▸ **TASK REQUIREMENTS**
Scan the records for the string "clinical" and copy every line that holds it.

——————

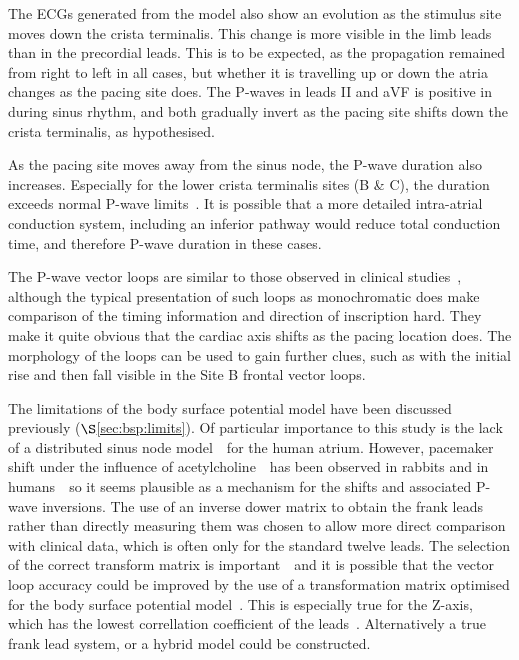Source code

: The ECGs generated from the model also show an evolution as the stimulus site
moves down the crista terminalis.
This change is more visible in the limb leads than in the precordial leads.
This is to be expected, as the propagation remained from right to left in all
cases, but whether it is travelling up or down the atria changes as the pacing
site does.
The P-waves in leads II and aVF is positive in during sinus rhythm, and both
gradually invert as the pacing site shifts down the crista terminalis, as
hypothesised.

As the pacing site moves away from the sinus node, the P-wave duration also
increases.
Especially for the lower crista terminalis sites (B \& C), the duration exceeds
normal P-wave limits~\cite{Lemery2004,MacFarlane1989}.
It is possible that a more detailed intra-atrial conduction system, including an
inferior pathway would reduce total conduction time, and therefore P-wave
duration in these cases.

The P-wave vector loops are similar to those observed in clinical
studies~\cite{Carlson2005,Holmqvist2007,Havmoller2007,Guillem2007}, although the typical
presentation of such loops as monochromatic does make comparison of the timing
information and direction of inscription hard.
They make it quite obvious that the cardiac axis shifts as the pacing location
does.
The morphology of the loops can be used to gain further clues, such as with the
initial rise and then fall visible in the Site B frontal vector loops.

The limitations of the body surface potential model have been discussed
previously ($\S$\ref{sec:bsp:limits}).
Of particular importance to this study is the lack of a distributed sinus node
model~\cite{Yamamoto2007,Dobrzynski2005}\ for the human atrium.
However, pacemaker shift under the influence of
acetylcholine~\cite{Shibata2001}\ has been observed in rabbits and in
humans~\cite{Opthof1988}\ so it seems plausible as a mechanism for the shifts
and associated P-wave inversions.
The use of an inverse dower matrix to obtain the frank leads rather than
directly measuring them was chosen to allow more direct comparison with clinical
data, which is often only for the standard twelve leads.
The selection of the correct transform matrix is
important~\cite{Guillem2007,Luo1991,Hyttinen1995}\ and it is possible that the
vector loop accuracy could be improved by the use of a transformation matrix
optimised for the body surface potential model~\cite{vanOosterom2007??}.
This is especially true for the Z-axis, which has the lowest correllation
coefficient of the leads~\cite{Hyttinen1995}.
Alternatively a true frank lead system, or a hybrid model could be constructed.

——————

▸ **RESULT FOR THIS TASK**
The P-wave vector loops are similar to those observed in clinical
directly measuring them was chosen to allow more direct comparison with clinical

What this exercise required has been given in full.